> [Records for processing]:
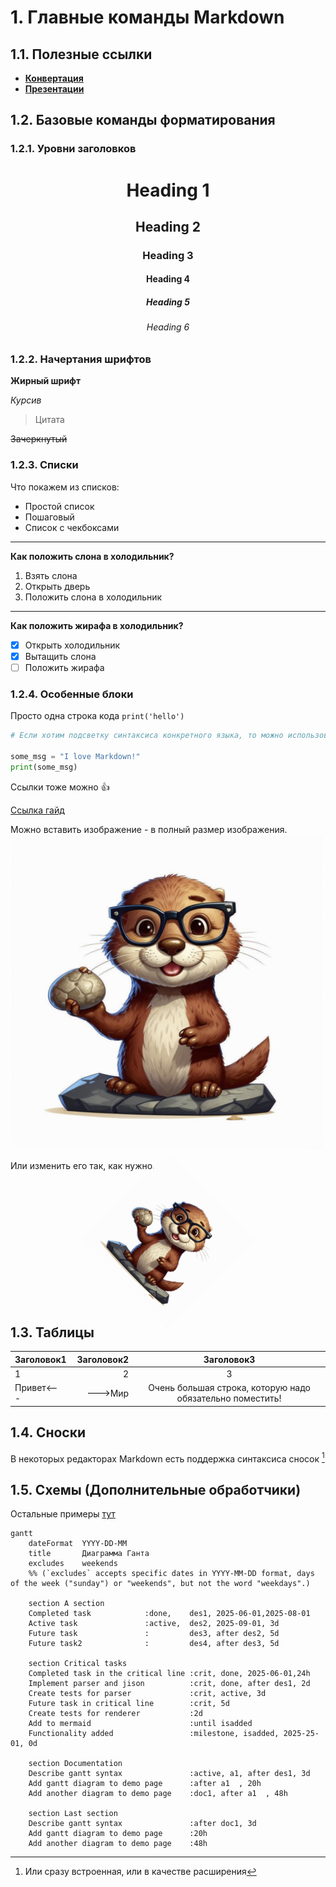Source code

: # 1. Главные команды Markdown

## 1.1. Полезные ссылки

- **[Конвертация](https://github.com/jgm/pandoc)**
- **[Презентации](https://sli.dev/guide/)**

## 1.2. Базовые команды форматирования

### 1.2.1. Уровни заголовков

<center>

<!-- markdownlint-disable MD025 -->
# Heading 1 <!-- omit from toc -->
<!-- markdownlint-enable MD025 -->
## Heading 2<!-- omit from toc -->

### Heading 3<!-- omit from toc -->

#### Heading 4<!-- omit from toc -->

##### Heading 5<!-- omit from toc -->

###### Heading 6<!-- omit from toc -->

</center>

### 1.2.2. Начертания шрифтов
<!-- markdownlint-disable MD036 -->
**Жирный шрифт**

*Курсив*
<!-- markdownlint-enable MD036 -->
> Цитата

~~Зачеркнутый~~

### 1.2.3. Списки

Что покажем из списков:

- Простой список
- Пошаговый
- Список с чекбоксами

---

**Как положить слона в холодильник?**

1. Взять слона
2. Открыть дверь
3. Положить слона в холодильник

---

**Как положить жирафа в холодильник?**

- [x] Открыть холодильник
- [x] Вытащить слона
- [ ] Положить жирафа

### 1.2.4. Особенные блоки

Просто одна строка кода
`print('hello')`

```python
# Если хотим подсветку синтаксиса конкретного языка, то можно использовать такой вариант

some_msg = "I love Markdown!"
print(some_msg)
```

Ссылки тоже можно 👍

[Ссылка гайд](https://www.markdownguide.org/cheat-sheet/)

Можно вставить изображение - в полный размер изображения.
![alt text](images/pronyra.jpg)

Или изменить его так, как нужно.
<center>
<img src="images/pronyra.jpg" alt="drawing" width="200" style="transform:rotate(45deg);"/>
</center>

## 1.3. Таблицы

| Заголовок1 | Заголовок2 | Заголовок3|
|:-----------|------------:|:-----------:|
| 1|2|3|
|Привет<---| --->Мир| Очень большая строка, которую надо обязательно поместить! |

## 1.4. Сноски

В некоторых редакторах Markdown есть поддержка синтаксиса сносок [^1]

[^1]: Или сразу встроенная, или в качестве расширения

## 1.5. Схемы (Дополнительные обработчики)

Остальные примеры [тут](https://mermaid.js.org/ecosystem/tutorials.html)

```mermaid
gantt
    dateFormat  YYYY-DD-MM
    title       Диаграмма Ганта
    excludes    weekends
    %% (`excludes` accepts specific dates in YYYY-MM-DD format, days of the week ("sunday") or "weekends", but not the word "weekdays".)

    section A section
    Completed task            :done,    des1, 2025-06-01,2025-08-01
    Active task               :active,  des2, 2025-09-01, 3d
    Future task               :         des3, after des2, 5d
    Future task2              :         des4, after des3, 5d

    section Critical tasks
    Completed task in the critical line :crit, done, 2025-06-01,24h
    Implement parser and jison          :crit, done, after des1, 2d
    Create tests for parser             :crit, active, 3d
    Future task in critical line        :crit, 5d
    Create tests for renderer           :2d
    Add to mermaid                      :until isadded
    Functionality added                 :milestone, isadded, 2025-25-01, 0d

    section Documentation
    Describe gantt syntax               :active, a1, after des1, 3d
    Add gantt diagram to demo page      :after a1  , 20h
    Add another diagram to demo page    :doc1, after a1  , 48h

    section Last section
    Describe gantt syntax               :after doc1, 3d
    Add gantt diagram to demo page      :20h
    Add another diagram to demo page    :48h
```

> [Work required]: All lines that include the word "Heading" must be copied from the material above.

> [Expected output]:
# Heading 1 <!-- omit from toc -->
## Heading 2<!-- omit from toc -->
### Heading 3<!-- omit from toc -->
#### Heading 4<!-- omit from toc -->
##### Heading 5<!-- omit from toc -->
###### Heading 6<!-- omit from toc -->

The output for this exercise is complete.